‘For 66 years we suffered’: Emmett Till’s family disappointed as DOJ closes lynching investigation without new charges

‘For 66 years we suffered’: Emmett Till’s family disappointed as DOJ closes lynching investigation without new charges

The family of Emmett Till have expressed their disappointment after the Department of Justice closed its re-investigation of the 1955 lynching of Till without filing any new charges.

“I’m not surprised but my heart is broken,” Thelma Wright Edwards, Till’s cousin, told reporters on Monday. “I had hope that we could get an apology, but that didn’t happen. Nothing was settled. The case is closed and we have to go on from here.”

Till, a 14-year-old Black boy, was viciously tortured and shot for allegedly whistling and making sexual advances towards a white woman named Carolyn Bryant in Money, Mississippi.

His body was later discovered in the Tallahatchie River, and thousands attended the funeral in his hometown of Chicago. His mother insisted the ceremony be open-casket, and images of Till’s mutilated corpse shocked the nation and underscored the kind of racist violence African-Americans faced in the Jim Crow South.

“Today is a day we will never forget,” said the Reverand Wheeler Parker, another cousin of Till’s. “For 66 years we have suffered pain ... I suffered tremendously.”

Christopher Benson, a journalism professor who is co-authoring a book on Till’s case with Mr Parker, lamented the decision as well.

“This family has waited 66 years to learn who would answer for Emmett. And now we know: nobody,” Mr Benson said. “And that’s a tragedy on top of a tragedy.”

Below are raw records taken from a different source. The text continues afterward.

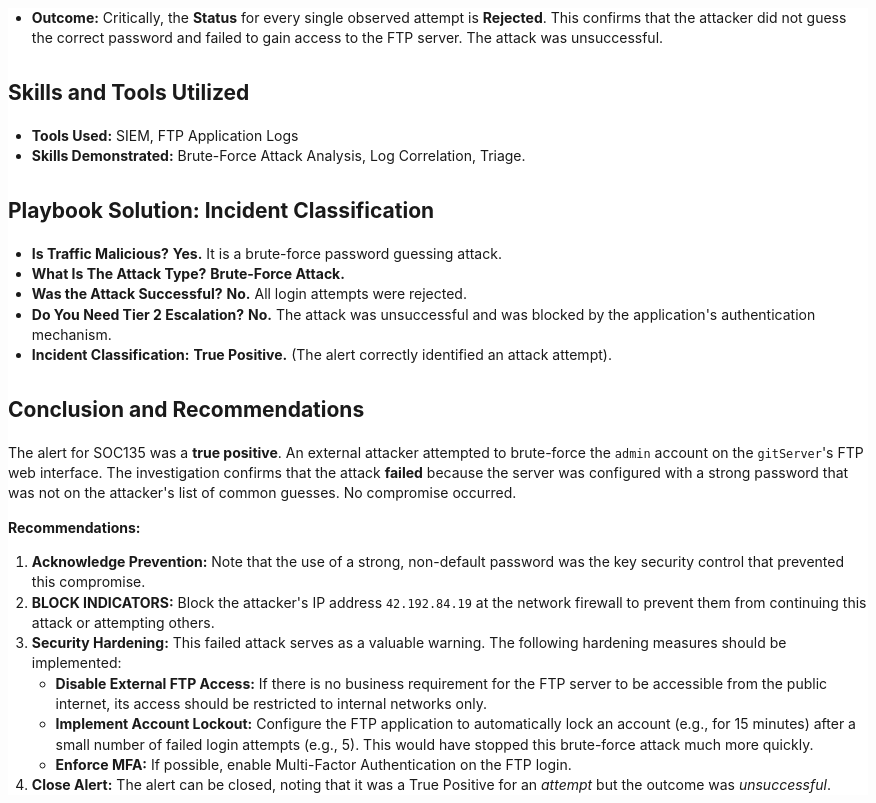 *   **Outcome:** Critically, the **Status** for every single observed attempt is **Rejected**. This confirms that the attacker did not guess the correct password and failed to gain access to the FTP server. The attack was unsuccessful.

## Skills and Tools Utilized

*   **Tools Used:** SIEM, FTP Application Logs
*   **Skills Demonstrated:** Brute-Force Attack Analysis, Log Correlation, Triage.

## Playbook Solution: Incident Classification

*   **Is Traffic Malicious?** **Yes.** It is a brute-force password guessing attack.
*   **What Is The Attack Type?** **Brute-Force Attack.**
*   **Was the Attack Successful?** **No.** All login attempts were rejected.
*   **Do You Need Tier 2 Escalation?** **No.** The attack was unsuccessful and was blocked by the application's authentication mechanism.
*   **Incident Classification:** **True Positive.** (The alert correctly identified an attack attempt).

## Conclusion and Recommendations

The alert for SOC135 was a **true positive**. An external attacker attempted to brute-force the `admin` account on the `gitServer`'s FTP web interface. The investigation confirms that the attack **failed** because the server was configured with a strong password that was not on the attacker's list of common guesses. No compromise occurred.

**Recommendations:**

1.  **Acknowledge Prevention:** Note that the use of a strong, non-default password was the key security control that prevented this compromise.
2.  **BLOCK INDICATORS:** Block the attacker's IP address `42.192.84.19` at the network firewall to prevent them from continuing this attack or attempting others.
3.  **Security Hardening:** This failed attack serves as a valuable warning. The following hardening measures should be implemented:
    *   **Disable External FTP Access:** If there is no business requirement for the FTP server to be accessible from the public internet, its access should be restricted to internal networks only.
    *   **Implement Account Lockout:** Configure the FTP application to automatically lock an account (e.g., for 15 minutes) after a small number of failed login attempts (e.g., 5). This would have stopped this brute-force attack much more quickly.
    *   **Enforce MFA:** If possible, enable Multi-Factor Authentication on the FTP login.
4.  **Close Alert:** The alert can be closed, noting that it was a True Positive for an *attempt* but the outcome was *unsuccessful*.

Authorities re-opened the case three years ago, after a historian’s new book seemed to contradict key parts of the original record of what happened in the brutal killing.

The 2017 book The Blood of Emmett Till by historian Timothy Tyson featured the first known interview with Carolyn Bryant, where she seemed to recant her previous testimony in court that had claimed Till grabbed her waist and used inappropriate language.

“That part’s not true,” Bryant, now in her late 80s, is quoted as saying in the book. “Nothing that boy did could ever justify what happened to him.”

Carolyn Bryant, now known as Carolyn Donham, denied to the FBI that she had ever recanted her original version of events, and agents were unable to find any record in Mr Tyson’s interview transcripts or audio records containing such comments.

Because of the ambiguity around the woman’s statements, as well as the lengthy period of time since the underlying crimes were committed, the DOJ concluded it was unable to press charges against any living person in the investigation.

“It would thus be impossible for prosecutors to prove beyond a reasonable doubt that the woman intentionally recanted all or part of her state court testimony, and that she then lied to the FBI when she denied having done so,” the Department of Justice wrote in a statement on Monday.

The historian, a senior research scholar at Duke University, stood by his version of events, though was skeptical the claims in his book could lead to new charges.

“Because the only thing that she disclosed to me is perjury, that she testified falsely in court,” he told The Washington Post. “The statute of limitations on that ran out in 1958.”

The scholar also received a copy of Donham’s unpublished memoir More Than a Wolf Whistle: The Memoir of Carolyn Bryant Donham, which he gave to the University of North Carolina and asked not be released until 2036 or Donham’s death.